Amazon announced a one-year moratorium on allowing law enforcement to use its controversial ReKognition facial recognition platform. The e-commerce giant said Wednesday that law enforcement should use the controversial ReKognition platform.

The news comes just two days after IBM said it would no longer offer, develop, or research facial recognition technology. Facial recognition tech remains biased along lines of age, gender, race, and ethnicity.

Research shows flaws in facial recognition tech with regard to racial bias. Mit Media Lab researcher joy buolamwini and timnit gebru co-authored a well cited 2018 paper. The issues lie in part with the data sets used to train the systems, which can be overwhelmingly male and white.

The system worked with a near-zero error rate when analyzing images of lighter-skinned people, the study found. Rekognition was done in a separate 2019 study.

buolamwini and raji’s findings were later backed up by a group of AI researchers who wrote an open letter saying ReKognition was flawed and should not be in the hands of law enforcement.

The death of # georgefloyd and tardy corporate acknowledgment is a collective effort by researchers, activists, employees, and shareholders.

Amazon did not give a reason for the decision beyond calling for federal regulation of the tech. The company says it will continue providing the software to rights groups dedicated to missing and Exploited Children.

As of last summer, only two departments – one in Oregon and one in Florida – were actively using ReKognition. A much more widely used facial recognition system is that of Clearview AI, a secretive company now facing down a number of privacy lawsuits.

Clearview ai CEO hoan ton-that said Clearview ai’believes in the mission of responsibly used facial recognition to protect children, victims of financial fraud and other crimes that afflict our communities’.

Amazon has faced constant criticism over the years for selling access to ReKognition to police department from activists, civil rights groups and lawmakers. Critics have cited concerns about the lack of oversight into how the tech is used in investigations and potential built-in bias that makes it unreliable and ripe for discrimination.

Amazon’s cloud chief Andrew Jassy said the company would continue to sell the technology to police. Only through media reports and activists, the work of researchers like buolamwini, highlights the pitfalls of police use of facial recognition tech like ReKognition.

Amazon is ending a one-year moratorium on police use of facial recognition technology.
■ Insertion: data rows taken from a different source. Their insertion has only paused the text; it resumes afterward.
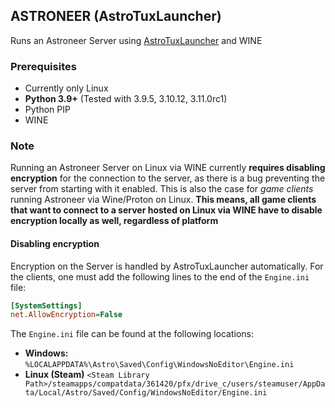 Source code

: ## ASTRONEER (AstroTuxLauncher)

Runs an Astroneer Server using [AstroTuxLauncher](https://github.com/JoeJoeTV/AstroTuxLauncher/) and WINE

### Prerequisites

- Currently only Linux
- **Python 3.9+** (Tested with 3.9.5, 3.10.12, 3.11.0rc1)
- Python PIP
- WINE

### Note

Running an Astroneer Server on Linux via WINE currently **requires disabling encryption** for the connection to the server, as there is a bug preventing the server from starting with it enabled. This is also the case for _game clients_ running Astroneer via Wine/Proton on Linux.
**This means, all game clients that want to connect to a server hosted on Linux via WINE have to disable encryption locally as well, regardless of platform**

#### Disabling encryption

Encryption on the Server is handled by AstroTuxLauncher automatically.
For the clients, one must add the following lines to the end of the `Engine.ini` file:

```ini
[SystemSettings]
net.AllowEncryption=False
```

The `Engine.ini` file can be found at the following locations:

- **Windows:** `%LOCALAPPDATA%\Astro\Saved\Config\WindowsNoEditor\Engine.ini`
- **Linux (Steam)** `<Steam Library Path>/steamapps/compatdata/361420/pfx/drive_c/users/steamuser/AppData/Local/Astro/Saved/Config/WindowsNoEditor/Engine.ini`
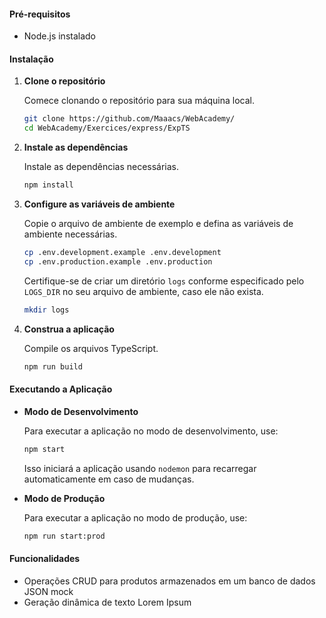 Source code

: #### Pré-requisitos

- Node.js instalado

#### Instalação

1. **Clone o repositório**

   Comece clonando o repositório para sua máquina local.

   ```bash
   git clone https://github.com/Maaacs/WebAcademy/
   cd WebAcademy/Exercices/express/ExpTS
   ```

2. **Instale as dependências**

   Instale as dependências necessárias.

   ```bash
   npm install
   ```

3. **Configure as variáveis de ambiente**

   Copie o arquivo de ambiente de exemplo e defina as variáveis de ambiente necessárias.

   ```bash
   cp .env.development.example .env.development
   cp .env.production.example .env.production
   ```

   Certifique-se de criar um diretório `logs` conforme especificado pelo `LOGS_DIR` no seu arquivo de ambiente, caso ele não exista.

   ```bash
   mkdir logs
   ```

4. **Construa a aplicação**

   Compile os arquivos TypeScript.

   ```bash
   npm run build
   ```

#### Executando a Aplicação

- **Modo de Desenvolvimento**

  Para executar a aplicação no modo de desenvolvimento, use:

  ```bash
  npm start
  ```

  Isso iniciará a aplicação usando `nodemon` para recarregar automaticamente em caso de mudanças.

- **Modo de Produção**

  Para executar a aplicação no modo de produção, use:

  ```bash
  npm run start:prod
  ```

#### Funcionalidades

- Operações CRUD para produtos armazenados em um banco de dados JSON mock
- Geração dinâmica de texto Lorem Ipsum
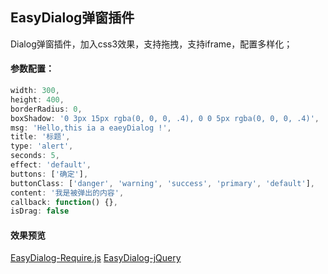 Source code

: ## EasyDialog弹窗插件
Dialog弹窗插件，加入css3效果，支持拖拽，支持iframe，配置多样化；
#### 参数配置：
```javascript
width: 300,
height: 400,
borderRadius: 0,
boxShadow: '0 3px 15px rgba(0, 0, 0, .4), 0 0 5px rgba(0, 0, 0, .4)',
msg: 'Hello,this ia a eaeyDialog !',
title: '标题',
type: 'alert',
seconds: 5,
effect: 'default',
buttons: ['确定'],
buttonClass: ['danger', 'warning', 'success', 'primary', 'default'],
content: '我是被弹出的内容',
callback: function() {},
isDrag: false
```

#### 效果预览
[EasyDialog-Require.js](https://chenjun1127.github.io/js-plugins/EasyDialog/easyDialog-Require.js/index.html)
[EasyDialog-jQuery](https://chenjun1127.github.io/js-plugins/EasyDialog/easyDialog-jQuery/index.html) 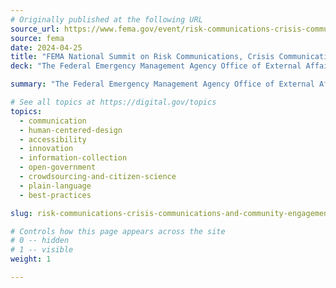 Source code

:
 ```yaml
---
# Originally published at the following URL
source_url: https://www.fema.gov/event/risk-communications-crisis-communications-and-community-engagement-summit
source: fema
date: 2024-04-25
title: "FEMA National Summit on Risk Communications, Crisis Communications, and Community Engagement"
deck: "The Federal Emergency Management Agency Office of External Affairs is convening risk and crisis communicators and community leaders who are on the front-line of the climate and emerging hazard crises. Attend the free, June 10, 2024, summit virtually, or in Washington, DC. The agenda includes: the sharing invaluable tools and insights, how to implement culturally competent and accessible communications, how to integrate behavior change strategies, and more. An ASL interpreter will be provided."

summary: "The Federal Emergency Management Agency Office of External Affairs is convening risk and crisis communicators and community leaders who are on the front-line of the climate and emerging hazard crises. Attend the free, June 10, 2024, summit virtually, or in Washington, DC. The agenda includes: the sharing invaluable tools and insights, how to implement culturally competent and accessible communications, how to integrate behavior change strategies, and more. An ASL interpreter will be provided."

# See all topics at https://digital.gov/topics
topics:
  - communication
  - human-centered-design
  - accessibility
  - innovation
  - information-collection
  - open-government
  - crowdsourcing-and-citizen-science
  - plain-language
  - best-practices

slug: risk-communications-crisis-communications-and-community-engagement-summit

# Controls how this page appears across the site
# 0 -- hidden
# 1 -- visible
weight: 1

---
```

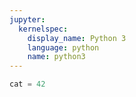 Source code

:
 ```yaml
---
jupyter:
  kernelspec:
    display_name: Python 3
    language: python
    name: python3
---
```


```python
cat = 42
```
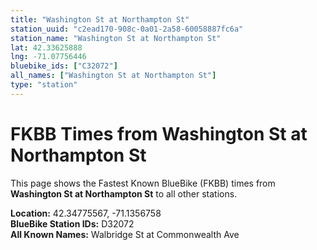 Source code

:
 ```yaml
---
title: "Washington St at Northampton St"
station_uuid: "c2ead170-908c-0a01-2a58-60058887fc6a"
station_name: "Washington St at Northampton St"
lat: 42.33625888
lng: -71.07756446
bluebike_ids: ["C32072"]
all_names: ["Washington St at Northampton St"]
type: "station"
---
```


# FKBB Times from Washington St at Northampton St

This page shows the Fastest Known BlueBike (FKBB) times from **Washington St at Northampton St** to all other stations.

**Location:** 42.34775567, -71.1356758  
**BlueBike Station IDs:** D32072  
**All Known Names:** Walbridge St at Commonwealth Ave

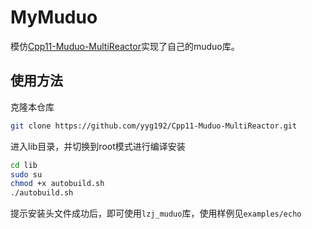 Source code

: # MyMuduo

模仿[Cpp11-Muduo-MultiReactor](https://github.com/yyg192/Cpp11-Muduo-MultiReactor)实现了自己的muduo库。

## 使用方法

克隆本仓库

```bash
git clone https://github.com/yyg192/Cpp11-Muduo-MultiReactor.git
```

进入lib目录，并切换到root模式进行编译安装

```bash
cd lib
sudo su
chmod +x autobuild.sh
./autobuild.sh
```

提示安装头文件成功后，即可使用`lzj_muduo`库，使用样例见`examples/echo`

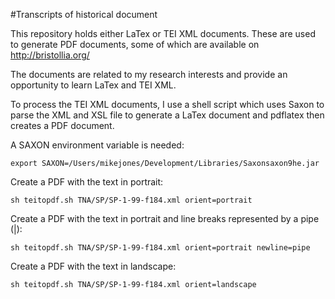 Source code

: #Transcripts of historical document

This repository holds either LaTex or TEI XML documents. These are used to generate PDF documents, some of which are available on http://bristollia.org/

The documents are related to my research interests and provide an opportunity to learn LaTex and TEI XML.

To process the TEI XML documents, I use a shell script which uses Saxon to parse the XML and XSL file to generate a LaTex document and pdflatex then creates a PDF document.

A SAXON environment variable is needed:

```
export SAXON=/Users/mikejones/Development/Libraries/Saxonsaxon9he.jar
```

Create a PDF with the text in portrait:

```
sh teitopdf.sh TNA/SP/SP-1-99-f184.xml orient=portrait
```

Create a PDF with the text in portrait and line breaks represented by a pipe (|):

```
sh teitopdf.sh TNA/SP/SP-1-99-f184.xml orient=portrait newline=pipe
```

Create a PDF with the text in landscape:

```
sh teitopdf.sh TNA/SP/SP-1-99-f184.xml orient=landscape
``` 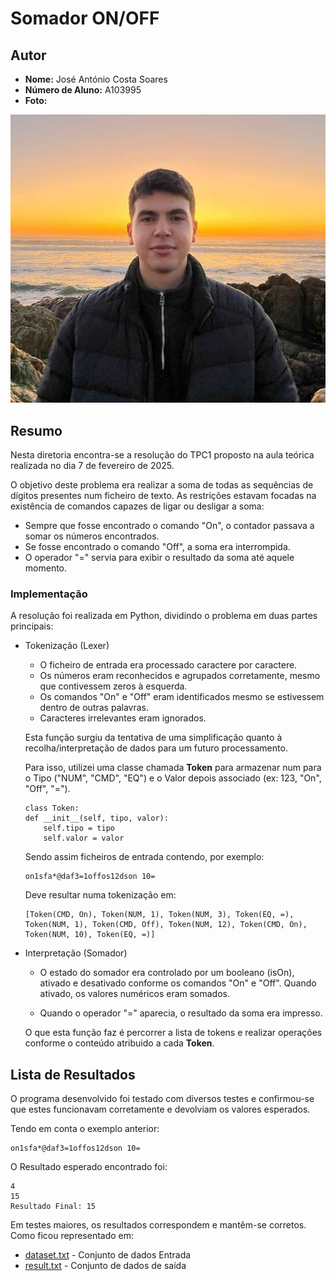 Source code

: # Somador ON/OFF

## Autor
- **Nome:** José António Costa Soares
- **Número de Aluno:** A103995
- **Foto:**

![José Soares](../images/josesoares.jpg)  


## Resumo
Nesta diretoria encontra-se a resolução do TPC1 proposto na aula teórica realizada no dia 7 de fevereiro de 2025.  

O objetivo deste problema era realizar a soma de todas as sequências de dígitos presentes num ficheiro de texto. As restrições estavam focadas na existência de comandos capazes de ligar ou desligar a soma:

- Sempre que fosse encontrado o comando "On", o contador passava a somar os números encontrados.
- Se fosse encontrado o comando "Off", a soma era interrompida.
- O operador "=" servia para exibir o resultado da soma até aquele momento.


### Implementação

A resolução foi realizada em Python, dividindo o problema em duas partes principais:

- Tokenização (Lexer)
    - O ficheiro de entrada era processado caractere por caractere.
    - Os números eram reconhecidos e agrupados corretamente, mesmo que contivessem zeros à esquerda.
    - Os comandos "On" e "Off" eram identificados mesmo se estivessem dentro de outras palavras.
    - Caracteres irrelevantes eram ignorados.
  
    Esta função surgiu da tentativa de uma simplificação quanto à recolha/interpretação de dados para um futuro processamento.

    Para isso, utilizei uma classe chamada **Token** para armazenar num para o Tipo ("NUM", "CMD", "EQ") e o Valor depois associado (ex: 123, "On", "Off", "=").

    ```
    class Token:
    def __init__(self, tipo, valor):
        self.tipo = tipo
        self.valor = valor 
    ```

    Sendo assim ficheiros de entrada contendo, por exemplo:

    ```
    on1sfa*@daf3=1offos12dson 10=
    ```

    Deve resultar numa tokenização em:

    ```
   [Token(CMD, On), Token(NUM, 1), Token(NUM, 3), Token(EQ, =), Token(NUM, 1), Token(CMD, Off), Token(NUM, 12), Token(CMD, On), Token(NUM, 10), Token(EQ, =)]
    ```



- Interpretação (Somador)

    - O estado do somador era controlado por um booleano (isOn), ativado e desativado conforme os comandos "On" e "Off". Quando ativado, os valores numéricos eram somados.

    - Quando o operador "=" aparecia, o resultado da soma era impresso.

    O que esta função faz é percorrer a lista de tokens e realizar operações conforme o conteúdo atribuido a cada **Token**.

## Lista de Resultados

O programa desenvolvido foi testado com diversos testes e confirmou-se que estes funcionavam corretamente e devolviam os valores esperados.

Tendo em conta o exemplo anterior:
```
on1sfa*@daf3=1offos12dson 10=
```

O Resultado esperado encontrado foi:

```
4
15
Resultado Final: 15
```

Em testes maiores, os resultados correspondem e mantêm-se corretos. Como ficou representado em:

- [dataset.txt](dataset.txt) - Conjunto de dados Entrada
- [result.txt](result.txt) - Conjunto de dados de saída
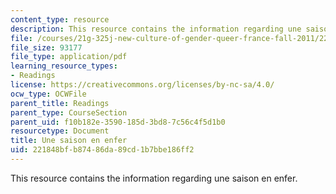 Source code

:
 ```yaml
---
content_type: resource
description: This resource contains the information regarding une saison en enfer.
file: /courses/21g-325j-new-culture-of-gender-queer-france-fall-2011/221848bfb87486da89cd1b7bbe186ff2_MIT21G_325JF11_Rimbaud.pdf
file_size: 93177
file_type: application/pdf
learning_resource_types:
- Readings
license: https://creativecommons.org/licenses/by-nc-sa/4.0/
ocw_type: OCWFile
parent_title: Readings
parent_type: CourseSection
parent_uid: f10b182e-3590-185d-3bd8-7c56c4f5d1b0
resourcetype: Document
title: Une saison en enfer
uid: 221848bf-b874-86da-89cd-1b7bbe186ff2
---
```

This resource contains the information regarding une saison en enfer. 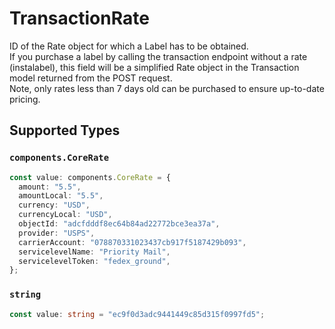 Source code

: # TransactionRate

ID of the Rate object for which a Label has to be obtained.  
If you purchase a label by calling the transaction endpoint without a rate (instalabel), 
this field will be a simplified Rate object in the Transaction model returned from the POST request.
</br>Note, only rates less than 7 days old can be purchased to ensure up-to-date pricing.


## Supported Types

### `components.CoreRate`

```typescript
const value: components.CoreRate = {
  amount: "5.5",
  amountLocal: "5.5",
  currency: "USD",
  currencyLocal: "USD",
  objectId: "adcfdddf8ec64b84ad22772bce3ea37a",
  provider: "USPS",
  carrierAccount: "078870331023437cb917f5187429b093",
  servicelevelName: "Priority Mail",
  servicelevelToken: "fedex_ground",
};
```

### `string`

```typescript
const value: string = "ec9f0d3adc9441449c85d315f0997fd5";
```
We will continue to allow organizations like thorn, the International Center for missing and Exploited children, and marinus analytics to use Amazon ReKognition.

We hope this one-year moratorium might give Congress enough time to implement appropriate rules. We stand ready to help if requested.

Added additional information around studies finding evidence of racial bias in Amazon ReKognition and other facial recognition systems. Updated June 10, 7:17pm et.